Following hearing the case of CS v ACS & Anor  EWHC 1005 (fam) the President of the Family division declared Paragraph 14.1 of Practice Direction 30A to be ultra vires, the reason being that the rule conflicts with Section 31F (6) of the Matrimonial and Family Proceedings Act 1984 (MFPA).
This case concerned a wife’s application to set aside a final order in financial remedies proceedings, which was made by consent. She sought to set aside the final order on the basis that the husband had failed to disclose material assets. The father opposed the application itself, but significantly he put the case that an appeal was the only way in which a consent order could be challenged.
Paragraph 14.1 of Practice Direction 30A states:
“The rules in Part 30 and the provisions of this Practice Direction apply to appeals relating to orders made by consent in addition to orders which are not made by consent. An appeal is the only way in which a consent order can be challenged.”
Section 31 of the MFPA was varied by Schedule 10 of the Crime and Courts Act 2013, providing for the establishment of the Central Family Court. Section 31F (6) states:
The family court has power to vary, suspend, rescind or revive any order made by it, including
(a) power to rescind an order and re-list the application on which it was made
(b) power to replace an order which for any reason appears to be invalid by
another which the court has power to make, and
(c) power to vary an order with effect from when it was originally made
Hershman and McFarlane say: (pages E30-32)
"An appeal should usually be lodged to challenge any order of the Family Court that is expressed to be a final order. A first instance court has a limited power to order the rehearing of a matter when the order made was on the basis of some false information. A review or rehearing may be by the original tribunal. The basis for a rehearing by the same tribunal is the same whether the decision was made by a judge or district judge.
A number of the authorities in this section were decided under the previous rules, namely CCR 1981, Ord 37 and RSC 1965, Ord 59. The Family Court now has its own powers to vary, suspend, rescind or revive an order made by it. The extent to which the authorities which were decided under the earlier rules will continue to apply will need to be determined"
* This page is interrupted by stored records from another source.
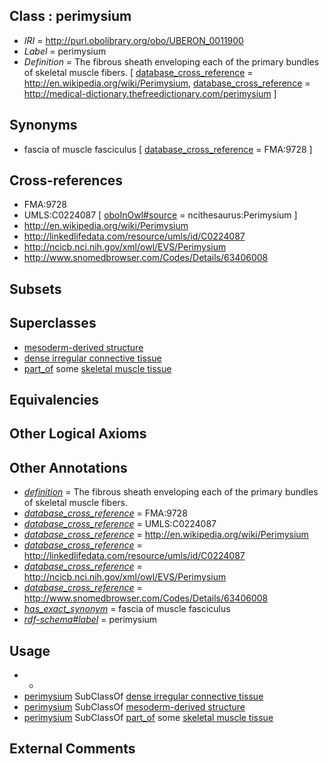 
## Class : perimysium

 * *IRI* = http://purl.obolibrary.org/obo/UBERON_0011900
 * *Label* = perimysium
 * *Definition* = The fibrous sheath enveloping each of the primary bundles of skeletal muscle fibers. [ [database_cross_reference](../../ef/oboInOwl#hasDbXref.md) = http://en.wikipedia.org/wiki/Perimysium, [database_cross_reference](../../ef/oboInOwl#hasDbXref.md) = http://medical-dictionary.thefreedictionary.com/perimysium ]

## Synonyms

 * fascia of muscle fasciculus [ [database_cross_reference](../../ef/oboInOwl#hasDbXref.md) = FMA:9728 ]

## Cross-references

 * FMA:9728
 * UMLS:C0224087 [ [oboInOwl#source](../../ce/oboInOwl#source.md) = ncithesaurus:Perimysium ]
 * http://en.wikipedia.org/wiki/Perimysium
 * http://linkedlifedata.com/resource/umls/id/C0224087
 * http://ncicb.nci.nih.gov/xml/owl/EVS/Perimysium
 * http://www.snomedbrowser.com/Codes/Details/63406008

## Subsets


## Superclasses

 * [mesoderm-derived structure](../../UBERON/20/UBERON_0004120.md)
 * [dense irregular connective tissue](../../UBERON/22/UBERON_0011822.md)
 * [part_of](../../BFO/50/BFO_0000050.md) some [skeletal muscle tissue](../../UBERON/34/UBERON_0001134.md)

## Equivalencies


## Other Logical Axioms


## Other Annotations

 * *[definition](../../IAO/15/IAO_0000115.md)* = The fibrous sheath enveloping each of the primary bundles of skeletal muscle fibers.
 * *[database_cross_reference](../../ef/oboInOwl#hasDbXref.md)* = FMA:9728
 * *[database_cross_reference](../../ef/oboInOwl#hasDbXref.md)* = UMLS:C0224087
 * *[database_cross_reference](../../ef/oboInOwl#hasDbXref.md)* = http://en.wikipedia.org/wiki/Perimysium
 * *[database_cross_reference](../../ef/oboInOwl#hasDbXref.md)* = http://linkedlifedata.com/resource/umls/id/C0224087
 * *[database_cross_reference](../../ef/oboInOwl#hasDbXref.md)* = http://ncicb.nci.nih.gov/xml/owl/EVS/Perimysium
 * *[database_cross_reference](../../ef/oboInOwl#hasDbXref.md)* = http://www.snomedbrowser.com/Codes/Details/63406008
 * *[has_exact_synonym](../../ym/oboInOwl#hasExactSynonym.md)* = fascia of muscle fasciculus
 * *[rdf-schema#label](../../el/rdf-schema#label.md)* = perimysium

## Usage

 * -
 * [perimysium](../../UBERON/00/UBERON_0011900.md) SubClassOf [dense irregular connective tissue](../../UBERON/22/UBERON_0011822.md)
 * [perimysium](../../UBERON/00/UBERON_0011900.md) SubClassOf [mesoderm-derived structure](../../UBERON/20/UBERON_0004120.md)
 * [perimysium](../../UBERON/00/UBERON_0011900.md) SubClassOf [part_of](../../BFO/50/BFO_0000050.md) some [skeletal muscle tissue](../../UBERON/34/UBERON_0001134.md)

## External Comments

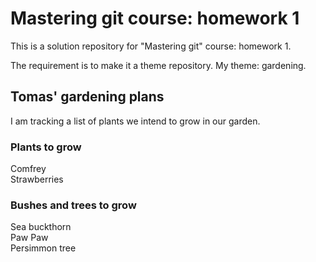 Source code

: # Mastering git course: homework 1

This is a solution repository for "Mastering git" course: homework 1.

The requirement is to make it a theme repository. My theme: gardening.


## Tomas' gardening plans

I am tracking a list of plants we intend to grow in our garden.

### Plants to grow

Comfrey  
Strawberries  


### Bushes and trees to grow

Sea buckthorn  
Paw Paw  
Persimmon tree  


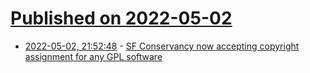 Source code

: # [Published on 2022-05-02](index.md)

* [2022-05-02, 21:52:48](https://news.ycombinator.com/item?id=31241444) - [SF Conservancy now accepting copyright assignment for any GPL software](https://sfconservancy.org/blog/2022/may/02/copyright-assignment-project/)

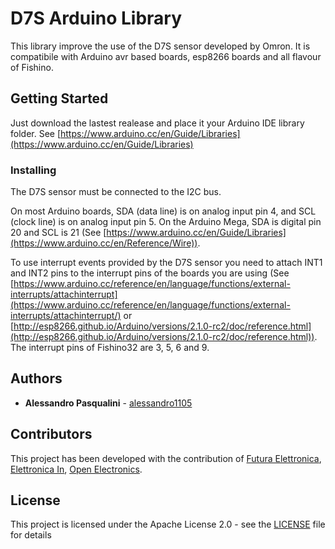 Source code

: # D7S Arduino Library

This library improve the use of the D7S sensor developed by Omron. It is compatibile with Arduino avr based boards, esp8266 boards and all flavour of Fishino.

## Getting Started

Just download the lastest realease and place it your Arduino IDE library folder. See [https://www.arduino.cc/en/Guide/Libraries](https://www.arduino.cc/en/Guide/Libraries)

### Installing

The D7S sensor must be connected to the I2C bus.

On most Arduino boards, SDA (data line) is on analog input pin 4, and SCL (clock line) is on analog input pin 5. On the Arduino Mega, SDA is digital pin 20 and SCL is 21 (See [https://www.arduino.cc/en/Guide/Libraries](https://www.arduino.cc/en/Reference/Wire)).

To use interrupt events provided by the D7S sensor you need to attach INT1 and INT2 pins to the interrupt pins of the boards you are using (See [https://www.arduino.cc/reference/en/language/functions/external-interrupts/attachinterrupt](https://www.arduino.cc/reference/en/language/functions/external-interrupts/attachinterrupt/) or [http://esp8266.github.io/Arduino/versions/2.1.0-rc2/doc/reference.html](http://esp8266.github.io/Arduino/versions/2.1.0-rc2/doc/reference.html)). The interrupt pins of Fishino32 are 3, 5, 6 and 9.

## Authors

* **Alessandro Pasqualini** - [alessandro1105](https://github.com/alessandro1105)

## Contributors

This project has been developed with the contribution of [Futura Elettronica](http://www.futurashop.it), [Elettronica In](http://www.elettronicain.it), [Open Electronics](https://www.open-electronics.org).

## License

This project is licensed under the Apache License 2.0 - see the [LICENSE](LICENSE) file for details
The conflict is clear; do litigants need to lodge an appeal or make an application for revocation or variation? The Statue suggests both options are open
Clearly appealing requires permission of the court, but an application to vary or revoke an order does not require permission and thus there are serious implications. It may be that client’s with legal aid, in care proceedings for example, are able to rely on Section 31(F)(6) to apply to revoke a care order, instead of jumping through the hoops, both legal and financial, that they would have to do so in order to lodge an appeal.
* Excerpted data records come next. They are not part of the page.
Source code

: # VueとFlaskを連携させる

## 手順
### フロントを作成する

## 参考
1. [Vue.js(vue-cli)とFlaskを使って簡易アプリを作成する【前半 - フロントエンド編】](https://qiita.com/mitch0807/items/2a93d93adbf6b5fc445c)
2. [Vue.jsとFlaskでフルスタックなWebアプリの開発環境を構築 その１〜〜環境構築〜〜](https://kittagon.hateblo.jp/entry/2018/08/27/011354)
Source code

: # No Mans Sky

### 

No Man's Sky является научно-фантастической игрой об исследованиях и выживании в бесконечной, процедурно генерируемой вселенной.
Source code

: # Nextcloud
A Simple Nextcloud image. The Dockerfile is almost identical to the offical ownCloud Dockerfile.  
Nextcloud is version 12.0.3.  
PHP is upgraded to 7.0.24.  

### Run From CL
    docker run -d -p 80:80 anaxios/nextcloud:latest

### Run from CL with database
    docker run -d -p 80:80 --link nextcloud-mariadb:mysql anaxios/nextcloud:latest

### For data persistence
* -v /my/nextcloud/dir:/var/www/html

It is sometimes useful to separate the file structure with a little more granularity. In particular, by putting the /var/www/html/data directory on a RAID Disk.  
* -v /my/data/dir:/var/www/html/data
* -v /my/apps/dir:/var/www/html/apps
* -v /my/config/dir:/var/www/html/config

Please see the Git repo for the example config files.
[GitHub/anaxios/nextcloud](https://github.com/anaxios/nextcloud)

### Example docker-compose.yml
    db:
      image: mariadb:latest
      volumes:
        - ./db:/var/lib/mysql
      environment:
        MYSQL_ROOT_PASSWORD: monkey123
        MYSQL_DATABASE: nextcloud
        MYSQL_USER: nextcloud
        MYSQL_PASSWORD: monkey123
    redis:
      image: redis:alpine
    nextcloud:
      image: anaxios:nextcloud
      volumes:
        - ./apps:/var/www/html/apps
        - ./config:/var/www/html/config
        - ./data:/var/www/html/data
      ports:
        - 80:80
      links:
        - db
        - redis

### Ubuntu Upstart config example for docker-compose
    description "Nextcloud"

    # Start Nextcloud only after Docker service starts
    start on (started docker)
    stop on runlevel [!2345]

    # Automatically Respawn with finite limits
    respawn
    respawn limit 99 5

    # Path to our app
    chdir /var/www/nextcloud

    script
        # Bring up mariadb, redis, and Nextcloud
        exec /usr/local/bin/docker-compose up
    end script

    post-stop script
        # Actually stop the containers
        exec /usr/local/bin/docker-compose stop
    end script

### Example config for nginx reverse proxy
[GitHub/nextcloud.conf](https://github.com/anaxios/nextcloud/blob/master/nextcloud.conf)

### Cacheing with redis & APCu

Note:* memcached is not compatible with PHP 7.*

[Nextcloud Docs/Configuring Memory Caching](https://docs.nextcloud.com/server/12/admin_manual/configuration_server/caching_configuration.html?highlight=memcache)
When giving judgement in CS v ACS & Anor  EWHC 1005 the president expressed dismay at the unsatisfactory situation, but acknowledged that the Statute must take precedence over the Rules and Practice Directions. He considered the final report of the Financial Remedies Working Group (15 December 2014) and whilst he suggested that the Working group would need to consider what can be solved by a Rule or Practice Direction, in his final remark he alluded to a change in primary legislation being required.